Games continue to tower over all other mobile app categories - both in terms of downloads and revenue - with a 53% year-over-year growth, according to Sensor Tower Store Intelligence. Mobile games also account for the majority of time spent in apps.
Why are we so gaga about mobile games? What compels us to spend more time (and sometimes money) on them than with our loved ones?
In this blog post, we will explore how games may be meeting our needs and their impact on the gaming industry as a whole, along with what this means for advertisers in the mobile apps space.
What is so compelling that we invest not just our time and money in games, but our entire being into playing them?
Jane McGonigal, a game designer for Avant Games and the author of Reality is Broken, offers an insightful answer to this question:
“The truth is this: in today’s society, computer and video games are fulfilling genuine human needs that the real world is currently unable to satisfy. Games are providing rewards that reality is not. They are teaching and inspiring and engaging us in ways that reality is not. They are bringing us together in ways that reality is not.”
Greg Perreault, Assistant Professor of Multimedia Journalism at Appalachian State University, has more insight into the massive popularity of mobile games:
He says,
“Video games..help us get lost solving seemingly unsolvable problems. We live in a society with increasingly complex problems that don’t always seem to have a solution -- our ability to figure out a level of Angry Birds gives us hope about even the most hopeless problems. This is perhaps the greatest mainstream appeal.”

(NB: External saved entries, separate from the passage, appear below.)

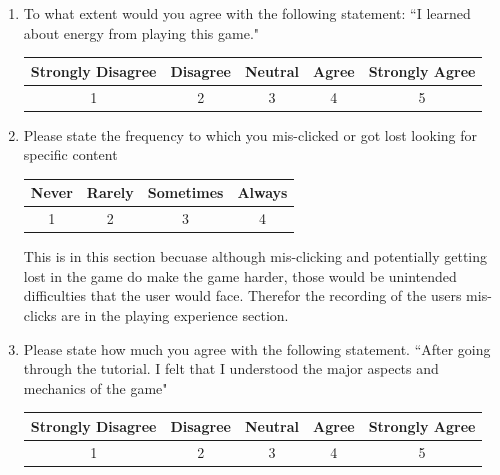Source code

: \documentclass[msc,oneside]{ubcthesis}%
\begin{document}
\begin{enumerate}
      \item To what extent would you agree with the following statement: ``I learned about energy from playing  this game."

      \begin{table}[tbph]
        \centering        
        \label{table:learning}
        \begin{tabular}{|c|c|c|c|c|}
          \hline
          Strongly Disagree & Disagree & Neutral & Agree & Strongly Agree \\ \hline
          1 & 2 & 3 & 4 & 5 \\ \hline
        \end{tabular}
      \end{table}

      \item Please state the frequency to which you mis-clicked or got lost looking for specific content
      
      \begin{table}[tbph]
        \centering        
        \label{table:misClick}
        \begin{tabular}{|c|c|c|c|}
          \hline
          Never & Rarely & Sometimes & Always \\ \hline
          1 & 2 & 3 & 4 \\ \hline
        \end{tabular}
      \end{table}
      
      This is in this section becuase although mis-clicking and potentially getting lost in the game do make the game harder, those would be unintended difficulties that the user would face. Therefor the recording of the users mis-clicks are in the playing experience section. 

      \newpage
      \item Please state how much you agree with the following statement. ``After going through the tutorial. I felt that I understood the major aspects and mechanics of the game"
      \bigskip
      \begin{table}[tbph]
        \centering        
        \label{table:tutorial}
        \begin{tabular}{|c|c|c|c|c|}
          \hline
          Strongly Disagree & Disagree & Neutral & Agree & Strongly Agree \\ \hline
          1 & 2 & 3 & 4 & 5 \\ \hline
        \end{tabular}
      \end{table}


\end{enumerate}
\end{document}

Taken together, each of these provocative quotes can be seen as different facets of what compels us to play games. Regardless of one’s personal perspective on games, one thing is certain: games are meeting our needs in ways that are fundamentally important to us.
McGonigal believes that the workplace should take a look at how games are designed and create workspaces that meet the same needs that games do. Advertisers and brands may want to take a closer look at game design, too, and learn how to create compelling campaigns built on the proven principles of game design.

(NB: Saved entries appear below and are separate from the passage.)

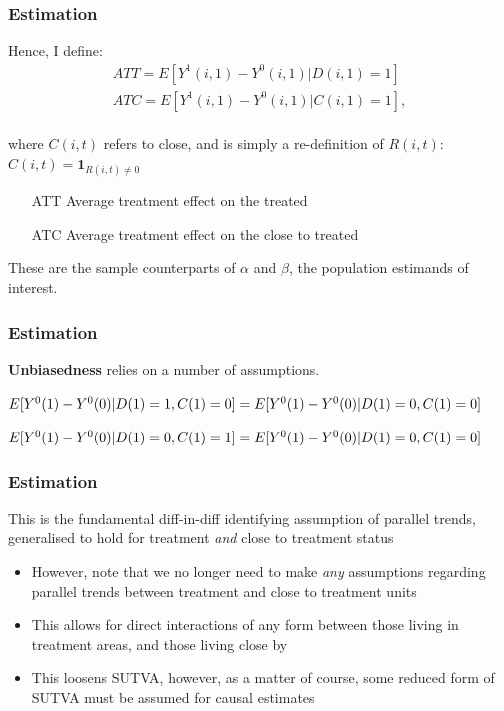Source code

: \documentclass[10pt,letterpaper,subeqn]{beamer}
\begin{document}
\begin{frame}[label=estim3]
  \frametitle{Estimation}
Hence, I define:
\vspace{4mm}
\begin{eqnarray}
\label{Seqn:estimATT}
ATT=E[Y^1(i,1)-Y^0(i,1)|D(i,1)=1]\  \\
\label{Seqn:estimATC}
ATC=E[Y^1(i,1)-Y^0(i,1)|C(i,1)=1],
\end{eqnarray}
\vspace{4mm} \\
where $C(i,t)$ refers to close, and is simply a re-definition of $R(i,t)$:
$C(i,t)=\mathbf{1}_{R(i,t)\neq 0}$
\vspace{4mm} \\
\begin{enumerate}
\item[ATT] Average treatment effect on the treated
\item[ATC] Average treatment effect on the close to treated
\end{enumerate}
These are the sample counterparts of $\alpha$ and $\beta$, the population 
estimands of interest.

\end{frame}



\begin{frame}[label=estim4]
  \frametitle{Estimation}
\textbf{Unbiasedness} relies on a number of assumptions. \\
\vspace{5mm}

\begin{tcolorbox}[title =1. Parallel trends in treatment and control]
$E[Y^0(1)-Y^0(0)|D(1)=1,C(1)=0]= \\
E[Y^0(1)-Y^0(0)|D(1)=0,C(1)=0]$
\end{tcolorbox}

\begin{tcolorbox}[title =2. Parallel trends in close and control]
$E[Y^0(1)-Y^0(0)|D(1)=0,C(1)=1]= \\
E[Y^0(1)-Y^0(0)|D(1)=0,C(1)=0]$
\end{tcolorbox}

\end{frame}


\begin{frame}[label=estim5]
  \frametitle{Estimation}
This is the fundamental diff-in-diff identifying assumption of parallel trends, 
generalised to hold for treatment \emph{and} close to treatment status
\vspace{4mm} \\
\begin{itemize}
\item However, note that we no longer need to make \emph{any} assumptions 
regarding parallel trends between treatment and close to treatment units
\item This allows for direct interactions of any form between those living in 
treatment areas, and those living close by
\item This loosens SUTVA, however, as a matter of course, some reduced form of 
SUTVA must be assumed for causal estimates
\end{itemize}
\end{frame}
\end{document}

Here are three fundamental principles that game designers use when creating games and how advertisers can adapt them:
1. Create a context and core interaction
This should be the ad campaign’s environment and context adapted for different media. The target audience is the gamer in your advertisement’s world, with ad interactions producing novel results much like an actual game.

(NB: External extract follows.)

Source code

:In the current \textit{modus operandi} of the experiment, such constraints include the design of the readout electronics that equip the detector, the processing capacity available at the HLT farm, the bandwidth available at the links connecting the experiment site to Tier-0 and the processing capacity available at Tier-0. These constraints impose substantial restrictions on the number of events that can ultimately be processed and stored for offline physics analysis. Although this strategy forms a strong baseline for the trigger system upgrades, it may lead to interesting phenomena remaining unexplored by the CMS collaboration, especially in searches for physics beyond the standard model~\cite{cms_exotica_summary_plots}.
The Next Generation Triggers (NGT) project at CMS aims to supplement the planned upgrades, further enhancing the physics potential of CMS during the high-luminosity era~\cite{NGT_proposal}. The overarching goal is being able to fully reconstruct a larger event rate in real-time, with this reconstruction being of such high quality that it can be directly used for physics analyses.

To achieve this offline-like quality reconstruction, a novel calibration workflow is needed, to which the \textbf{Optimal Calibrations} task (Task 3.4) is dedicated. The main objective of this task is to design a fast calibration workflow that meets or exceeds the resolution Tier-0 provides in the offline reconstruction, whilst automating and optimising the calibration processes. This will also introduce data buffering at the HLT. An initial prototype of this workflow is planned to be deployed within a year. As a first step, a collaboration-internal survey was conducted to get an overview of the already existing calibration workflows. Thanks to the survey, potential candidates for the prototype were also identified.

To keep the core interaction within the ad fresh, introduce new elements, such as enemies to fight (possibly something that is anathema to your ad’s world), or conveyance of some new ability or perception to the viewer.
2. Easy to learn but fun to master
The ad should be easy to understand, yet have enough depth that the target audience will continue to learn new things with each viewing. This keeps the ad experience fresh and rewarding for the viewer. For example, a hint to something about your product that points to an easter egg in your ad. When found, the easter egg shares some trivia about the product, along with a reward for finding the easter egg.
3. Reward the viewer
Rewards can take a variety of forms, such as cutscenes, hidden scenes/games, and rewards for watching the ad and interacting with it.
By understanding how game design has mastered meeting human needs, advertisers can gain insight into how to create ads and campaigns that engage target audiences on a deeper level. This will drive ad campaign success through higher engagement and conversions in target audience across multiple channels.
Mobile apps have served to catalyze a process that began over a decade ago when broadband internet became widely available to consumers. Over time, console game developers realized that they could eschew the cartridge and distribute their games digitally over the internet.
During this same period of time, the first smartphones arrived, and with them, a marketplace for mobile games. Soon after, multiple mobile game platforms emerged, and a new industry was born.
Unity - One of the first game development platforms
Unity was just one of the new platforms that allowed games to be developed without any knowledge of code. Games developed on such platforms often moved from concept to production in a very short time -- from a few weeks to a couple of months at most.
Game console manufacturers quickly realized that, with the rise of mobile, the game had fundamentally changed. They responded by opening online stores to offer games developed by independent game developers.
Steam breaks open the PC game market
Soon after, Steam came along, opening the PC game market wide. The result: a gaming industry radically different from what it was just over ten years ago. Once a traditional market that changed slowly over time, today's PC gaming market has evolved to adapt quickly to changing gamer needs.
Console manufacturers utilize high-performance architecture and components to drive multi-player games that span multiple continents, in an effort to deliver high-quality graphics to HD and 4k displays in real time while keeping game latency to a minimum.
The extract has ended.